Notwithstanding the foregoing, Seller shall not indemnify,
defend or hold harmless the Purchaser Indemnified Parties from any
liability for Taxes attributable to a Purchaser Tax Act. A Purchaser Tax
Act shall mean any action specified in Schedule 10.6 attached hereto.
Seller's obligations under this Section 10.6(a) shall not be subject to the
limitations in Section 9.3 of this Agreement.
(b) Purchaser Indemnification. Purchaser shall be liable for,
and shall indemnify, defend and hold harmless the Seller Indemnified
Parties from and against:
(i) all Taxes of Maquiladora (other than Taxes for which
Seller is obligated to provide indemnification for pursuant to
Section 10.6(a)(i));
(ii) all Taxes due with respect to the Assets (other than
Taxes for which Seller is obligated to provide indemnification
pursuant to Section 10.6(a)(ii));
(iii) all Taxes for any Tax period (whether beginning
before, on or after the Closing Date) attributable to the breach by
Purchaser or its Affiliates of any representation, warranty, covenant
or obligation under this Agreement;
(iv) all liability for a breach by Purchaser of any
representation, warranty, covenant, or obligation under this
Agreement with respect to Tax matters;
(v) all Taxes attributable to a Purchaser Tax Act; and
(vi) all liability for any reasonable legal, accounting,
appraisal, consulting or similar fees and expenses relating to the
foregoing.
Purchaser's obligation under this Section 10.6(b) shall not be
subject to the limitations in Section 9.3 of this Agreement.
47
Section 10.7. Notice of Indemnity. Whenever an Indemnified
Party becomes aware of the existence of an issue raised by any Tax
authority which could reasonably be expected to result in a determination
that would increase the liability for any Tax of the other Party hereto or
any of its Representatives or Affiliates for any Tax period or require a
payment hereunder by the other party (hereinafter an "Indemnity Issue"),
the Indemnified Party shall in good faith promptly give notice to an
Indemnifying Party of such Indemnity Issue. The failure of the Indemnified
Party to give such notice shall not relieve the Indemnifying Party of its
obligations under this Agreement, except to the extent such Indemnifying
Party or any of its Representatives or Affiliates is actually prejudiced by
such failure to give notice.
Section 10.8. Payments.
(a) Timing Adjustments. In the event that a final determination
(which shall include the execution of a Form 870-AD or successor form)
results in a timing difference (e.g., an acceleration of income or delay of
deductions) that would increase Seller's liability for Taxes pursuant to
ARTICLE IX or this ARTICLE X or results in a timing difference (e.g., an
acceleration of deductions or delay of income) that would increase
Purchaser's liability for Taxes pursuant to ARTICLE IX or this ARTICLE X,
Purchaser or Seller, as the case may be, will promptly make payments to
Seller or Purchaser as and when Purchaser or Seller (or its Affiliates), as
the case may be, actually realizes any Tax benefits as a result of such
timing difference (or under such other method for determining the present
value of any such anticipated Tax benefits as agreed to by the Parties).
(b) Time for Payment.

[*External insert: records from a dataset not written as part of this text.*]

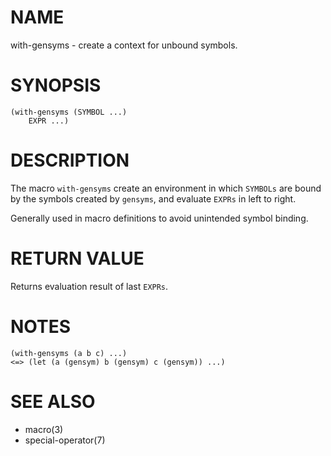 # NAME
with-gensyms - create a context for unbound symbols.

# SYNOPSIS

    (with-gensyms (SYMBOL ...)
        EXPR ...)

# DESCRIPTION
The macro `with-gensyms` create an environment in which `SYMBOLs` are bound by the symbols created by `gensyms`, and evaluate `EXPRs` in left to right.

Generally used in macro definitions to avoid unintended symbol binding.

# RETURN VALUE
Returns evaluation result of last `EXPRs`.

# NOTES

    (with-gensyms (a b c) ...)
    <=> (let (a (gensym) b (gensym) c (gensym)) ...)

# SEE ALSO
- macro(3)
- special-operator(7)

Any indemnity payment required to be made
pursuant to this Agreement shall be paid within thirty days after the
Indemnified Party makes written demand upon the Indemnifying Party,
provided that in no event shall such payment be required to be made earlier
than five business days prior to the date on which the relevant Taxes
(including estimated Taxes) are required to be paid (or would be required
to be paid if no such Taxes are due) to the relevant Tax authority.
Section 10.9. Tax Contests. The Indemnifying Party and its
Representatives, at the Indemnifying Party's expense, shall be entitled to
participate (a) in all conferences, meetings and proceedings with any Tax
authority, the subject matter of which is or includes an Indemnity Issue
and (b) in all appearances before any court, the subject matter of which is
or includes an Indemnity Issue. The Party who has responsibility for filing
the Tax Return under this Agreement with respect to which there could be an
increase in liability for any Tax or with respect to which a payment could
be required hereunder shall have the right to decide as between the Parties
hereto how such matter is to be dealt with and finally resolved with the
appropriate Tax Authority and shall control all audits and similar
proceedings, provided, however, that if such contest
48
would be reasonably expected to result in a material increase in the tax
liability (i) of Maquiladora or (ii) related to the Assets, for which Purchaser
would be liable, Purchaser may participate in the conduct of such contest and
Seller shall not settle any such contest without the consent of Purchaser, which
consent shall not be unreasonably withheld. If no Tax Return is or was required
to be filed in respect of an Indemnity Issue, the Indemnifying Party shall be
treated as the responsible party with respect thereto. The responsible party
agrees to cooperate in the settlement of any Indemnity Issue with the other
Party and to take such other Party's interests into account.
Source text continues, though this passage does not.